Liu Chunsheng, Guo Yu, Li Shuang, Chang Faliang
School of Control Science and Engineering, Shandong University, Ji'nan 250061, China.
Sensors (Basel). 2019 Jun 13;19(12):2671. doi: 10.3390/s19122671.
You Only Look Once (YOLO) deep network can detect objects quickly with high precision and has been successfully applied in many detection problems. The main shortcoming of YOLO network is that YOLO network usually cannot achieve high precision when dealing with small-size object detection in high resolution images. To overcome this problem, we propose an effective region proposal extraction method for YOLO network to constitute an entire detection structure named ACF-PR-YOLO, and take the cyclist detection problem to show our methods. Instead of directly using the generated region proposals for classification or regression like most region proposal methods do, we generate large-size potential regions containing objects for the following deep network. The proposed ACF-PR-YOLO structure includes three main parts. Firstly, a region proposal extraction method based on aggregated channel feature (ACF) is proposed, called ACF based region proposal (ACF-PR) method. In ACF-PR, ACF is firstly utilized to fast extract candidates and then a bounding boxes merging and extending method is designed to merge the bounding boxes into correct region proposals for the following YOLO net. Secondly, we design suitable YOLO net for fine detection in the region proposals generated by ACF-PR. Lastly, we design a post-processing step, in which the results of YOLO net are mapped into the original image outputting the detection and localization results. Experiments performed on the Tsinghua-Daimler Cyclist Benchmark with high resolution images and complex scenes show that the proposed method outperforms the other tested representative detection methods in average precision, and that it outperforms YOLOv3 by 13.69 % average precision and outperforms SSD by 25.27 % average precision.

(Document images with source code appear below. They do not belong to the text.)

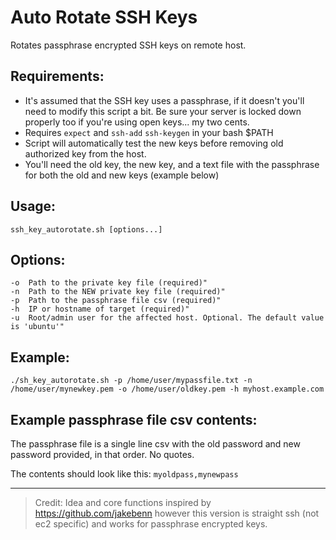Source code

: # Auto Rotate SSH Keys

Rotates passphrase encrypted SSH keys on remote host. 


## Requirements: 

* It's assumed that the SSH key uses a passphrase, if it doesn't you'll need to modify this script a bit. Be sure your server is locked down properly too if you're using open keys... my two cents. 
* Requires `expect` and `ssh-add` `ssh-keygen` in your bash $PATH
* Script will automatically test the new keys before removing old authorized key from the host. 
* You'll need the old key, the new key, and a text file with the passphrase for both the old and new keys (example below)

## Usage: 
```
ssh_key_autorotate.sh [options...]
```

## Options: 
```
-o  Path to the private key file (required)"
-n  Path to the NEW private key file (required)"
-p  Path to the passphrase file csv (required)"
-h  IP or hostname of target (required)"
-u  Root/admin user for the affected host. Optional. The default value is 'ubuntu'"
```

## Example: 
```
./sh_key_autorotate.sh -p /home/user/mypassfile.txt -n /home/user/mynewkey.pem -o /home/user/oldkey.pem -h myhost.example.com
```

## Example passphrase file csv contents: 
The passphrase file is a single line csv with the old password and new password provided, in that order. No quotes. 

The contents should look like this:
`myoldpass,mynewpass`



---

>  Credit: Idea and core functions inspired by https://github.com/jakebenn however this version is straight ssh (not ec2 specific) and works for passphrase encrypted keys. 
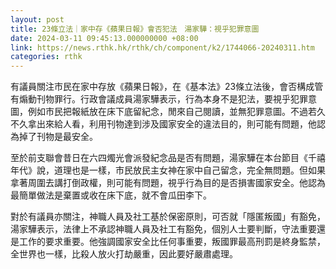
 ```yaml
---
layout: post
title: 23條立法｜家中存《蘋果日報》會否犯法　湯家驊：視乎犯罪意圖
date: 2024-03-11 09:45:13.000000000 +08:00
link: https://news.rthk.hk/rthk/ch/component/k2/1744066-20240311.htm
categories: rthk
---
```


有議員關注市民在家中存放《蘋果日報》，在《基本法》23條立法後，會否構成管有煽動刊物罪行。行政會議成員湯家驊表示，行為本身不是犯法，要視乎犯罪意圖，例如市民把報紙放在床下底留紀念，閒來自己閱讀，並無犯罪意圖。不過若久不久拿出來給人看，利用刊物達到涉及國家安全的違法目的，則可能有問題，他認為掉了刊物是最安全。

至於前支聯會昔日在六四燭光會派發紀念品是否有問題，湯家驊在本台節目《千禧年代》說，道理也是一樣，市民放民主女神在家中自己留念，完全無問題。但如果拿著周圍去講打倒政權，則可能有問題，視乎行為目的是否損害國家安全。他認為最簡單做法是棄置或收在床下底，就不會瓜田李下。

對於有議員亦關注，神職人員及社工基於保密原則，可否就「隱匿叛國」有豁免，湯家驊表示，法律上不承認神職人員及社工有豁免，個別人士要判斷，守法重要還是工作的要求重要。他強調國家安全比任何事重要，叛國罪最高刑罰是終身監禁，全世界也一樣，比殺人放火打劫嚴重，因此要好嚴肅處理。
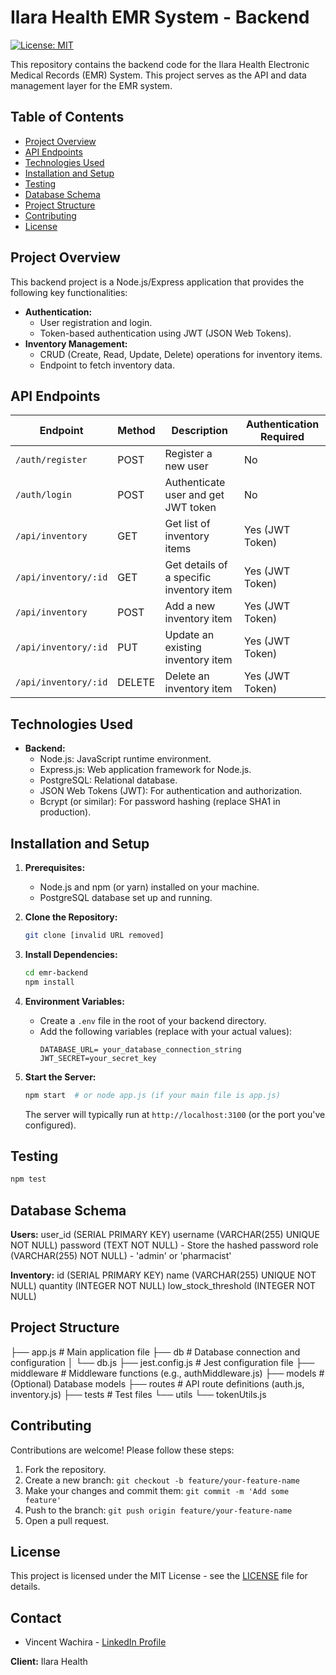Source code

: # Ilara Health EMR System - Backend

[![License: MIT](https://img.shields.io/badge/License-MIT-yellow.svg)](https://opensource.org/licenses/MIT)

This repository contains the backend code for the Ilara Health Electronic Medical Records (EMR) System. This project serves as the API and data management layer for the EMR system.

## Table of Contents

-   [Project Overview](#project-overview)
-   [API Endpoints](#api-endpoints)
-   [Technologies Used](#technologies-used)
-   [Installation and Setup](#installation-and-setup)
-   [Testing](#testing)
-   [Database Schema](#database-schema) 
-   [Project Structure](#project-structure)
-   [Contributing](#contributing)
-   [License](#license)

## Project Overview

This backend project is a Node.js/Express application that provides the following key functionalities:

-   **Authentication:**
    -   User registration and login.
    -   Token-based authentication using JWT (JSON Web Tokens).
-   **Inventory Management:**
    -   CRUD (Create, Read, Update, Delete) operations for inventory items.
    -   Endpoint to fetch inventory data.

## API Endpoints

| Endpoint             | Method | Description                            | Authentication Required |
| -------------------- | ------ | -------------------------------------- | ----------------------- |
| `/auth/register`     | POST   | Register a new user                    | No                      |
| `/auth/login`        | POST   | Authenticate user and get JWT token   | No                      |
| `/api/inventory`     | GET    | Get list of inventory items             | Yes (JWT Token)         |
| `/api/inventory/:id` | GET    | Get details of a specific inventory item | Yes (JWT Token)         |
| `/api/inventory`     | POST   | Add a new inventory item               | Yes (JWT Token)         |
| `/api/inventory/:id` | PUT    | Update an existing inventory item      | Yes (JWT Token)         |
| `/api/inventory/:id` | DELETE | Delete an inventory item               | Yes (JWT Token)         |

## Technologies Used

-   **Backend:**
    -   Node.js: JavaScript runtime environment.
    -   Express.js: Web application framework for Node.js.
    -   PostgreSQL: Relational database.
    -   JSON Web Tokens (JWT): For authentication and authorization.
    -   Bcrypt (or similar): For password hashing (replace SHA1 in production).

## Installation and Setup

1.  **Prerequisites:**
    -   Node.js and npm (or yarn) installed on your machine.
    -   PostgreSQL database set up and running.

2.  **Clone the Repository:**
    ```bash
    git clone [invalid URL removed]
    ```

3.  **Install Dependencies:**
    ```bash
    cd emr-backend
    npm install
    ```

4.  **Environment Variables:**
    -   Create a `.env` file in the root of your backend directory.
    -   Add the following variables (replace with your actual values):
        ```
        DATABASE_URL= your_database_connection_string
        JWT_SECRET=your_secret_key
        ```

5.  **Start the Server:**
    ```bash
    npm start  # or node app.js (if your main file is app.js)
    ```
    The server will typically run at `http://localhost:3100` (or the port you've configured).


## Testing

```bash
npm test
```

## Database Schema

**Users:**
user_id (SERIAL PRIMARY KEY)
username (VARCHAR(255) UNIQUE NOT NULL)
password (TEXT NOT NULL) - Store the hashed password
role (VARCHAR(255) NOT NULL) - 'admin' or 'pharmacist'

**Inventory:**
id (SERIAL PRIMARY KEY)
name (VARCHAR(255) UNIQUE NOT NULL)
quantity (INTEGER NOT NULL)
low_stock_threshold (INTEGER NOT NULL)

## Project Structure
├── app.js                # Main application file
├── db                    # Database connection and configuration
│   └── db.js
├── jest.config.js        # Jest configuration file
├── middleware            # Middleware functions (e.g., authMiddleware.js)
├── models                # (Optional) Database models 
├── routes                # API route definitions (auth.js, inventory.js)
├── tests                 # Test files
└── utils
    └── tokenUtils.js

## Contributing

Contributions are welcome! Please follow these steps:

1.  Fork the repository.
2.  Create a new branch: `git checkout -b feature/your-feature-name`
3.  Make your changes and commit them: `git commit -m 'Add some feature'`
4.  Push to the branch: `git push origin feature/your-feature-name`
5.  Open a pull request.

## License

This project is licensed under the MIT License - see the [LICENSE](LICENSE) file for details.

## Contact

-   Vincent Wachira - [LinkedIn Profile](https://www.linkedin.com/in/vincentwachira)

**Client:** Ilara Health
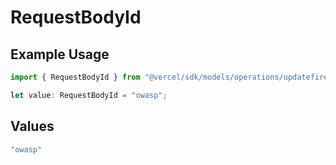 # RequestBodyId

## Example Usage

```typescript
import { RequestBodyId } from "@vercel/sdk/models/operations/updatefirewallconfig.js";

let value: RequestBodyId = "owasp";
```

## Values

```typescript
"owasp"
```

你只看一次(YOLO)深度网络能够快速且高精度地检测物体,并已成功应用于许多检测问题。YOLO网络的主要缺点是,在处理高分辨率图像中的小尺寸物体检测时,YOLO网络通常无法实现高精度。为了克服这个问题,我们提出了一种针对YOLO网络的有效区域提议提取方法,以构成一个名为ACF-PR-YOLO的完整检测结构,并以自行车骑行者检测问题来展示我们的方法。与大多数区域提议方法直接使用生成的区域提议进行分类或回归不同,我们为后续的深度网络生成包含物体的大尺寸潜在区域。所提出的ACF-PR-YOLO结构包括三个主要部分。首先,提出了一种基于聚合通道特征(ACF)的区域提议提取方法,称为基于ACF的区域提议(ACF-PR)方法。在ACF-PR中,首先利用ACF快速提取候选区域,然后设计一种边界框合并和扩展方法,将边界框合并为正确的区域提议,以供后续的YOLO网络使用。其次,我们设计合适的YOLO网络,对ACF-PR生成的区域提议进行精细检测。最后,我们设计了一个后处理步骤,将YOLO网络的结果映射到原始图像上,输出检测和定位结果。在具有高分辨率图像和复杂场景的清华-戴姆勒自行车骑行者基准数据集上进行的实验表明,所提出的方法在平均精度方面优于其他经过测试的代表性检测方法,并且在平均精度上比YOLOv3高出13.69%,比SSD高出25.27%。